How much money do you need to save for retirement?

The 2007 Retirement Confidence Survey by the Employee Benefit Research Institute and Matthew Greenwald & Associates reported yesterday that nearly half of workers surveyed have only $25,000 – or less – saved up for retirement. (You can find the survey results at, or click here. CNNfn also has an article on the survey. Click here for that article.) The survey also found that workers have been slow to adapt to changes in the retirement system, many are ignorant as to Social Security basics, and that more than 10% of workers wouldn’t follow financial advice if it was given them. 66% of workers surveyed would follow only some financial advice.

But much money do you need to save for retirement? Where do you find the figure that you can plug into your monthly budget and then divide by the number of years left to retirement?

Unfortunately, because everyone is different, especially when figuring in such factors as health and personal spending habits, it is difficult to say definitively “Person X must save Y dollars in order to retire in year Z.”
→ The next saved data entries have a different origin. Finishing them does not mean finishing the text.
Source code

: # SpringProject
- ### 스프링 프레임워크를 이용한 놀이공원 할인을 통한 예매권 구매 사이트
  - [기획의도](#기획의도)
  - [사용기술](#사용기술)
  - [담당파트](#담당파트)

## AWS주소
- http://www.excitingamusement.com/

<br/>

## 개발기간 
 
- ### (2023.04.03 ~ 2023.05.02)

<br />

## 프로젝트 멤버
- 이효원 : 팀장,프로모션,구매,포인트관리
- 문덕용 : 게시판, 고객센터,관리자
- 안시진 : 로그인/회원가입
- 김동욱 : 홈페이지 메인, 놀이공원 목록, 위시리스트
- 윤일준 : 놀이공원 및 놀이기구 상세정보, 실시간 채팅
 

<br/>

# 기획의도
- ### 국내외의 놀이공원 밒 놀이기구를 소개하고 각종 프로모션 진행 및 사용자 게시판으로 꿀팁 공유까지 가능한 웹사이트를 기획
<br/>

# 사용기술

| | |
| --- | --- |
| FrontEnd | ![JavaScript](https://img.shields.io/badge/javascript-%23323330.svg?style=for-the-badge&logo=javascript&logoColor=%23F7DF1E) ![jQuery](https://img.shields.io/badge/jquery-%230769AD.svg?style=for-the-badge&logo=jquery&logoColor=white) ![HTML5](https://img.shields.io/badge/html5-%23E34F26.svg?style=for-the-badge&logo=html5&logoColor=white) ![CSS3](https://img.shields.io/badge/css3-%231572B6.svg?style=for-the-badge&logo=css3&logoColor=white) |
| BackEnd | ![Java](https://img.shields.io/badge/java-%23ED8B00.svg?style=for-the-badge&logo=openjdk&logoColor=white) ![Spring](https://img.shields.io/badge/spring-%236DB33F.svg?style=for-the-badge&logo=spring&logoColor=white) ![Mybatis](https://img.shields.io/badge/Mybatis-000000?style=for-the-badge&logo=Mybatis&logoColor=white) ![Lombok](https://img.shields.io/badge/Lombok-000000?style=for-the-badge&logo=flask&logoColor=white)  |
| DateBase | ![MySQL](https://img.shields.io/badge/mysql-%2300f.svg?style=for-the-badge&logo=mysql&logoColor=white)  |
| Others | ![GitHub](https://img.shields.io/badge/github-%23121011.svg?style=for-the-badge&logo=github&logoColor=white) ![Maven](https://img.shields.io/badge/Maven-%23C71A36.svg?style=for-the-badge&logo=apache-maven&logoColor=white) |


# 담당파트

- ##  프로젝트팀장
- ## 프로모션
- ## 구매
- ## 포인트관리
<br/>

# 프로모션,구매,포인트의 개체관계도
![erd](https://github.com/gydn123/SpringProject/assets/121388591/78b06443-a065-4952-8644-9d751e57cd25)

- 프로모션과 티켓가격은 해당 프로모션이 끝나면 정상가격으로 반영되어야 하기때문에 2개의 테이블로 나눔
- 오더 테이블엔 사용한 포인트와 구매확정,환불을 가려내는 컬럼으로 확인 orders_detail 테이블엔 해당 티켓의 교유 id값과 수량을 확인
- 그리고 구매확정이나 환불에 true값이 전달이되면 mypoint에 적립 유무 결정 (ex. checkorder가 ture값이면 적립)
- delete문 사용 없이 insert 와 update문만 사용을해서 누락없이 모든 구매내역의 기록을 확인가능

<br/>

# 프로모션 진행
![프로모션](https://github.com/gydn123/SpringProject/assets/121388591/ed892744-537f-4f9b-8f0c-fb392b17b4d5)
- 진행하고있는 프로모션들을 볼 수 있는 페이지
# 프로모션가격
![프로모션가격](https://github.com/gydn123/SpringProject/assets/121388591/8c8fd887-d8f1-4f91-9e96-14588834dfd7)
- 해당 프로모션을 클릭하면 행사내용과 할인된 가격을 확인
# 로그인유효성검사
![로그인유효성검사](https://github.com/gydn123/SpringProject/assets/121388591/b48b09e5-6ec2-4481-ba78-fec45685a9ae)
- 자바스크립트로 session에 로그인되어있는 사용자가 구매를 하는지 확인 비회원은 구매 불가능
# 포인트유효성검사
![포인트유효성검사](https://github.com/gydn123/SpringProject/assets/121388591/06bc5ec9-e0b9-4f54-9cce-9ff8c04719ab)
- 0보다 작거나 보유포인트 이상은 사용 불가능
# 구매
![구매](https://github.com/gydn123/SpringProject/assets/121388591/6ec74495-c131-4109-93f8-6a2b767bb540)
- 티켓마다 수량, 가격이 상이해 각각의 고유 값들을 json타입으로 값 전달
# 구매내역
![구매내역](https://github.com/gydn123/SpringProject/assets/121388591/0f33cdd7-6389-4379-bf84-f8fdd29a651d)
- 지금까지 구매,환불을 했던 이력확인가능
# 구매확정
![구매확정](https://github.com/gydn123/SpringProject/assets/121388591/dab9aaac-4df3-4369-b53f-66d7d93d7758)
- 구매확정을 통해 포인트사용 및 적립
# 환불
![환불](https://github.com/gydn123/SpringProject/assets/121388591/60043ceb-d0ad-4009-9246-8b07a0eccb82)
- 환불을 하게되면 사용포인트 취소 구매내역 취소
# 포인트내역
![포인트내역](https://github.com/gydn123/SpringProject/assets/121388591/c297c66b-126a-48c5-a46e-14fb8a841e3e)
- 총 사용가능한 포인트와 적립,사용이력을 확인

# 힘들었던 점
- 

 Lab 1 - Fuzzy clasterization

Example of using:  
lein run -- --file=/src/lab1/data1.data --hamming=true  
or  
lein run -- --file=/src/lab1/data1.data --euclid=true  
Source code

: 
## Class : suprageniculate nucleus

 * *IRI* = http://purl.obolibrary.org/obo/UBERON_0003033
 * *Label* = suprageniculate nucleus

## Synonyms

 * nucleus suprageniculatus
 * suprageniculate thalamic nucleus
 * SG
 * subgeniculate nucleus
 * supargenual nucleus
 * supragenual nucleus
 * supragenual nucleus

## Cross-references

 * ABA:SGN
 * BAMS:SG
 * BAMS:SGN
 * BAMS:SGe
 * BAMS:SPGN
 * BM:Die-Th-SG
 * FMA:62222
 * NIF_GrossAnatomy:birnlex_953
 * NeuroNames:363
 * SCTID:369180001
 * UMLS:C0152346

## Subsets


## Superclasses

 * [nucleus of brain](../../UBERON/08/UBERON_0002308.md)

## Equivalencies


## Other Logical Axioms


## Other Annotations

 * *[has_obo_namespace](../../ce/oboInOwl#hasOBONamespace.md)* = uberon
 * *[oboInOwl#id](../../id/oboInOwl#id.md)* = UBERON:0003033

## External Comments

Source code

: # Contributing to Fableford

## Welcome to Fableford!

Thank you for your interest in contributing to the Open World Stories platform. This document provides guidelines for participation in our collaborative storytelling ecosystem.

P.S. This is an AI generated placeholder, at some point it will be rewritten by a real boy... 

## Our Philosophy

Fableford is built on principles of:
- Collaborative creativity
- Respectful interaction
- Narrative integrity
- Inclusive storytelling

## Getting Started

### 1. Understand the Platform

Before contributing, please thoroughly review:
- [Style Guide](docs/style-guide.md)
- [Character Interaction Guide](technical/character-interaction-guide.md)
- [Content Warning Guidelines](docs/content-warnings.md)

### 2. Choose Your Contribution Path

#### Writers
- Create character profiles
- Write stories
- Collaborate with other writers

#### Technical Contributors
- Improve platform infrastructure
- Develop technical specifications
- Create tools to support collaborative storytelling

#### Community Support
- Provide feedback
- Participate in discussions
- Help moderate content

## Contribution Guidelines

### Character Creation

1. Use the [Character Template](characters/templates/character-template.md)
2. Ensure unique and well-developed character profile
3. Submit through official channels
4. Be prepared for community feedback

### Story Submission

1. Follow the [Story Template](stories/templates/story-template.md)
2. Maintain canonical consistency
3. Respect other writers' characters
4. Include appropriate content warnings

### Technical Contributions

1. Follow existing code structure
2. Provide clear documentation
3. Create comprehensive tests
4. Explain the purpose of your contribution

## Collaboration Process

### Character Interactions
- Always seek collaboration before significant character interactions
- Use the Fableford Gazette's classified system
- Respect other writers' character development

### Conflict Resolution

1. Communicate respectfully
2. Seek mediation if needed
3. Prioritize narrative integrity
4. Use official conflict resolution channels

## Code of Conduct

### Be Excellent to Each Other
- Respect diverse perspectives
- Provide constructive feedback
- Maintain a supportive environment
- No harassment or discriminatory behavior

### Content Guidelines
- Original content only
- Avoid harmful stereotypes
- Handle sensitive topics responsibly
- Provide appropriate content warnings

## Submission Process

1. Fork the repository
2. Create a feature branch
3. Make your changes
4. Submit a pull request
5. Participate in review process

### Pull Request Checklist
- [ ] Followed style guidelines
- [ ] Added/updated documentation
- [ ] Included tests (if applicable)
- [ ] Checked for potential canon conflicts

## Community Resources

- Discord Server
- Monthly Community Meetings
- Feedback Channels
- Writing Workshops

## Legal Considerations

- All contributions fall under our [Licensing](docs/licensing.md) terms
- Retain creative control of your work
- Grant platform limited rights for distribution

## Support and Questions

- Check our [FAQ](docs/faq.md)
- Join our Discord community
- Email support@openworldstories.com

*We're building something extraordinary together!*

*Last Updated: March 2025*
The figure that Fidelity suggests is 80%. For a secure retirement a person should save enough to replace 80% of their pre-retirement income. The average working family has saved only 58%. A survey done by Fidelity in March 2007 found that “working Americans have a median of $22,500 in total household retirement savings and anticipate receiving $29,500 in annual Social Security payments. In addition, 51 percent of households expect to receive a pension and anticipate median benefits of $18,000 annually. Baby boomers had the highest level of readiness, with an income replacement level of 62 percent, up 2 points over 2006, and a median of $45,000 in total household retirement savings.” (Click here for the March 13 Boston Globe article about the survey.)

For more information on how to prepare for retirement, you can go to Fidelity’s website and click on Retirement and Guidance. The website also has information about how much to save for retirement, as well as interactive calculators to give you a ballpark figure.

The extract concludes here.